The Prime Minister must hold Communications Minister Anika Wells to account after the independent expenses watchdog found she breached family and personal travel rules on four occasions and was required to repay more than $10,000 in taxpayer funds.

This is not minor. It is not a paperwork issue. It is not a rounding error.

At a time when Australian families are being smashed by higher mortgages, higher power bills, higher grocery bills and higher taxes, a Cabinet Minister has been forced to repay more than $10,000 because taxpayer-funded travel breached the rules.

After claiming she was “confident all my travel and expenses is [sic] within the framework”, the minister must explain herself fully and immediately.

That Anika Wells tried to justify her travel breaches by asserting she chose “the more sensible, cheaper option” shows she is tone deaf to her ministerial obligations.

The Ministerial Code is clear. Ministers must be scrupulous in ensuring the legitimacy and accuracy of claims for ministerial, parliamentary and travel expenses.

On the independent watchdog’s findings, Anika Wells has failed that test.

Anthony Albanese promised a higher standard. Instead, Australians are getting the same old Labor arrogance, one rule for them and another rule for everyone else.

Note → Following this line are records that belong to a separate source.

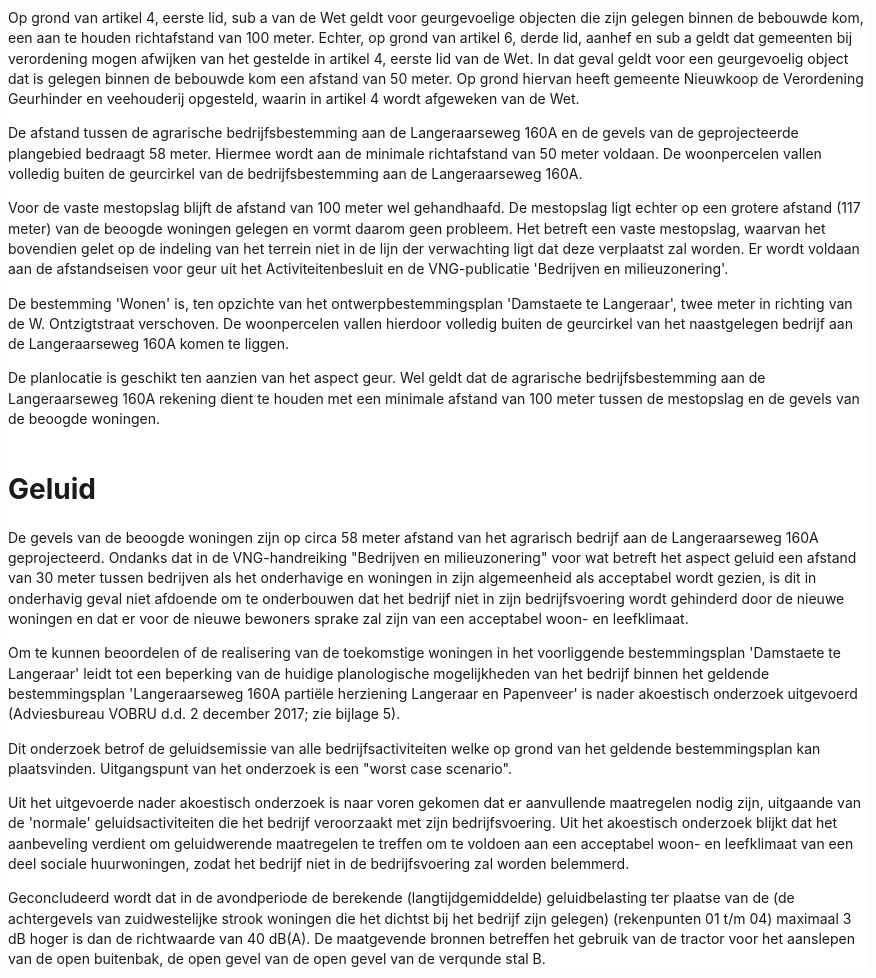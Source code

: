 Op grond van artikel 4, eerste lid, sub a van de Wet geldt voor geurgevoelige objecten die zijn gelegen binnen de bebouwde kom, een aan te houden richtafstand van 100 meter. Echter, op grond van artikel 6, derde lid, aanhef en sub a geldt dat gemeenten bij verordening mogen afwijken van het gestelde in artikel 4, eerste lid van de Wet. In dat geval geldt voor een geurgevoelig object dat is gelegen binnen de bebouwde kom een afstand van 50 meter. Op grond hiervan heeft gemeente Nieuwkoop de Verordening Geurhinder en veehouderij opgesteld, waarin in artikel 4 wordt afgeweken van de Wet.

De afstand tussen de agrarische bedrijfsbestemming aan de Langeraarseweg 160A en de gevels van de geprojecteerde plangebied bedraagt 58 meter. Hiermee wordt aan de minimale richtafstand van 50 meter voldaan. De woonpercelen vallen volledig buiten de geurcirkel van de bedrijfsbestemming aan de Langeraarseweg 160A.

Voor de vaste mestopslag blijft de afstand van 100 meter wel gehandhaafd. De mestopslag ligt echter op een grotere afstand (117 meter) van de beoogde woningen gelegen en vormt daarom geen probleem. Het betreft een vaste mestopslag, waarvan het bovendien gelet op de indeling van het terrein niet in de lijn der verwachting ligt dat deze verplaatst zal worden. Er wordt voldaan aan de afstandseisen voor geur uit het Activiteitenbesluit en de VNG-publicatie 'Bedrijven en milieuzonering'.

De bestemming 'Wonen' is, ten opzichte van het ontwerpbestemmingsplan 'Damstaete te Langeraar', twee meter in richting van de W. Ontzigtstraat verschoven. De woonpercelen vallen hierdoor volledig buiten de geurcirkel van het naastgelegen bedrijf aan de Langeraarseweg 160A komen te liggen.

De planlocatie is geschikt ten aanzien van het aspect geur. Wel geldt dat de agrarische bedrijfsbestemming aan de Langeraarseweg 160A rekening dient te houden met een minimale afstand van 100 meter tussen de mestopslag en de gevels van de beoogde woningen.

# Geluid

De gevels van de beoogde woningen zijn op circa 58 meter afstand van het agrarisch bedrijf aan de Langeraarseweg 160A geprojecteerd. Ondanks dat in de VNG-handreiking "Bedrijven en milieuzonering" voor wat betreft het aspect geluid een afstand van 30 meter tussen bedrijven als het onderhavige en woningen in zijn algemeenheid als acceptabel wordt gezien, is dit in onderhavig geval niet afdoende om te onderbouwen dat het bedrijf niet in zijn bedrijfsvoering wordt gehinderd door de nieuwe woningen en dat er voor de nieuwe bewoners sprake zal zijn van een acceptabel woon- en leefklimaat.

Om te kunnen beoordelen of de realisering van de toekomstige woningen in het voorliggende bestemmingsplan 'Damstaete te Langeraar' leidt tot een beperking van de huidige planologische mogelijkheden van het bedrijf binnen het geldende bestemmingsplan 'Langeraarseweg 160A partiële herziening Langeraar en Papenveer' is nader akoestisch onderzoek uitgevoerd (Adviesbureau VOBRU d.d. 2 december 2017; zie bijlage 5).

Dit onderzoek betrof de geluidsemissie van alle bedrijfsactiviteiten welke op grond van het geldende bestemmingsplan kan plaatsvinden. Uitgangspunt van het onderzoek is een "worst case scenario".

Uit het uitgevoerde nader akoestisch onderzoek is naar voren gekomen dat er aanvullende maatregelen nodig zijn, uitgaande van de 'normale' geluidsactiviteiten die het bedrijf veroorzaakt met zijn bedrijfsvoering. Uit het akoestisch onderzoek blijkt dat het aanbeveling verdient om geluidwerende maatregelen te treffen om te voldoen aan een acceptabel woon- en leefklimaat van een deel sociale huurwoningen, zodat het bedrijf niet in de bedrijfsvoering zal worden belemmerd.

Geconcludeerd wordt dat in de avondperiode de berekende (langtijdgemiddelde) geluidbelasting ter plaatse van de (de achtergevels van zuidwestelijke strook woningen die het dichtst bij het bedrijf zijn gelegen) (rekenpunten 01 t/m 04) maximaal 3 dB hoger is dan de richtwaarde van 40 dB(A). De maatgevende bronnen betreffen het gebruik van de tractor voor het aanslepen van de open buitenbak, de open gevel van de open gevel van de verqunde stal B.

Anika Wells sits around the Cabinet table. She is responsible for spending public money. She cannot wave away a breach of travel rules involving more than $10,000 of taxpayer funds.

The Prime Minister now has a simple choice.  He can enforce his own Ministerial Standards, or he can admit they are not worth the paper on which they are written.

Australians deserve accountability. They deserve transparency. And they deserve ministers who treat taxpayer money with respect.